For me, yoga has been a constant source of challenge and comfort. I took my first yoga class in college, when I was 17. At the time, I liked the way my body felt during and after yoga. I felt drawn to the yoga postures, or asanas, which were similar to stretches and strengthening postures I had learned as an acrobatic gymnast since the age of three (modern yoga asana in the West is, in fact, based in part upon gymnastics). I didn’t really know anything about yogic philosophy, history, or spirituality. At that time, though my teachers were just college students themselves, teaching in the college’s gym, I considered them to be good instructors. Of course, the focus was on movement, core engagement, and so forth, rather than the deeper meaning of yoga, but I was perfectly happy with that.

As a 5’4”, 110-pound college freshman, I had gained weight. In high school I had starved myself from a 134-pound curvy and muscular gymnast to an 88-pound anorexic teen. I never missed a day of school. I did, however, quit the gymnastics team I had been a part of for 12 years. The last time I saw my coach, frail and unable to perform the flips or carry the weight of another person on my shoulders, he yelled at me in front of my mother for letting down my teammates. We drove away, my mom in silence and me in tears.

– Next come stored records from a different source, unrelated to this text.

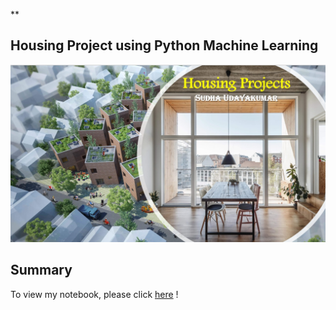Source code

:**

## Housing Project using Python Machine Learning 

![enter image description here](https://github.com/SudhaUdayakumar/Machine-Learning-Projects/blob/main/HousingProject/Housing%20Project.jpeg?raw=true)

## Summary


To view my notebook, please click [here](https://github.com/SudhaUdayakumar/Machine-Learning-Projects/blob/main/HousingProject/Housing%20Project.ipynb) !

I do not remember much from 10th and 11th grade, except that my fingernails started peeling off, my hair started falling out, I lost my period for several years, and I had no friends. During this time, I got straight A’s and somehow traveled to France with my French class for 10 days; my first trip abroad. I also journaled extensively. Most of my journaling was angry and desperate. I filled journals with calorie-counting, day by day. To this day, I do not know how or why I survived. My records show that I ate under 100 calories per day for weeks at a time, and under 500 calories per day for months. I would hold my piss and strap ankle weights on under my pants to fool my mother into thinking I had gained or at least maintained my weight every time she tried to weigh me. My mother would sit in the bathroom as I showered to ensure I wasn’t vomiting. She removed my mirror from my wall. She would pull me out of school every day during lunch period to watch me eat, sitting in her minivan in the parking lot. I would hide the food under my hoodie or throw it under the van.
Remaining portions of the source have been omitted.